Nach Eingang des Klageerwiderungsschriftsatzes am 05.02.2002 bestand sodann auch aus Gründen der Prozeßwirtschaftlichkeit keine Veranlassung, noch vor dem auf den 27.02.2002 anberaumten Verhandlungstermin auf das unsubstantiierte Klagevorbringen hinzuweisen. Im Hinblick auf eine dann notwendige Frist zur Erwiderung auf ergänzenden Klägervortrag hätte sich auch unter dem Gesichtspunkt der Prozeßwirtschaftlichkeit eine Abkürzung des Verfahrens gegenüber einem erst in der mündlichen Verhandlung erteilten Hinweis nicht mehr erreichen lassen.

d)

Entgegen seinem Berufungsvorbringen konnte der Kläger aufgrund des Inhaltes der Terminsverfügung auch nicht davon ausgehen, daß wegen der Anberaumung einer Güteverhandlung und eines gegebenenfalls frühen ersten Termins nicht bereits in diesem Termin eine Sachentscheidung getroffen werden würde. Gemäß § 272 ZPO soll der Rechtsstreit in einem Termin umfassend erledigt werden. Hierbei sollte auch der frühe erste Termin regelmäßig ein vollwertiger und möglichst abschließender Termin sein (vgl. Baumbach-Hartmann, § 272 Rn. 5 m.w.N.).

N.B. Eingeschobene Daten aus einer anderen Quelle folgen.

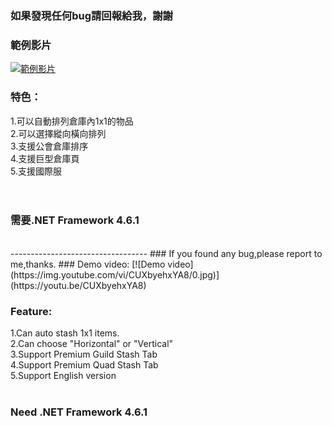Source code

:### 如果發現任何bug請回報給我，謝謝
### 範例影片
[![範例影片](https://img.youtube.com/vi/CUXbyehxYA8/0.jpg)](https://youtu.be/CUXbyehxYA8)

### 特色：
1.可以自動排列倉庫內1x1的物品<br>
2.可以選擇縱向橫向排列<br>
3.支援公會倉庫排序<br>
4.支援巨型倉庫頁<br>
5.支援國際服<br>
<br>
<br>
### 需要.NET Framework 4.6.1
<br>
----------------------------------
### If you found any bug,please report to me,thanks.
### Demo video:
[![Demo video](https://img.youtube.com/vi/CUXbyehxYA8/0.jpg)](https://youtu.be/CUXbyehxYA8)

### Feature:
1.Can auto stash 1x1 items.<br>
2.Can choose "Horizontal" or "Vertical"<br>
3.Support Premium Guild Stash Tab<br>
4.Support Premium Quad Stash Tab<br>
5.Support English version
<br>
<br>
### Need .NET Framework 4.6.1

Das Scheitern der Güteverhandlung und der Übergang in das kontradiktorische Verfahren sind Gegenstand des Protokolls der mündlichen Verhandlung geworden.

Die angefochtene Entscheidung läßt daher einen Rechtsfehler zu Lasten des Klägers nicht erkennen.

II.

Die Kostenentscheidung beruht auf § 97 Abs. 1 ZPO. Die weiteren prozessualen Nebenentscheidungen richten sich nach §§ 708 Nr. 10, 711, 713 ZPO und nach § 543 Abs. 2 ZPO.

Der Senat hat die Frage der Zulassung der Revision geprüft und hiervon keinen Gebrauch gemacht, da die Rechtssache weder grundsätzliche Bedeutung hat noch aus Gründen der Rechtsfortbildung oder zur Sicherung einer einheitlichen Rechtsprechung eine Entscheidung des Revisionsgerichts erforderlich erscheint.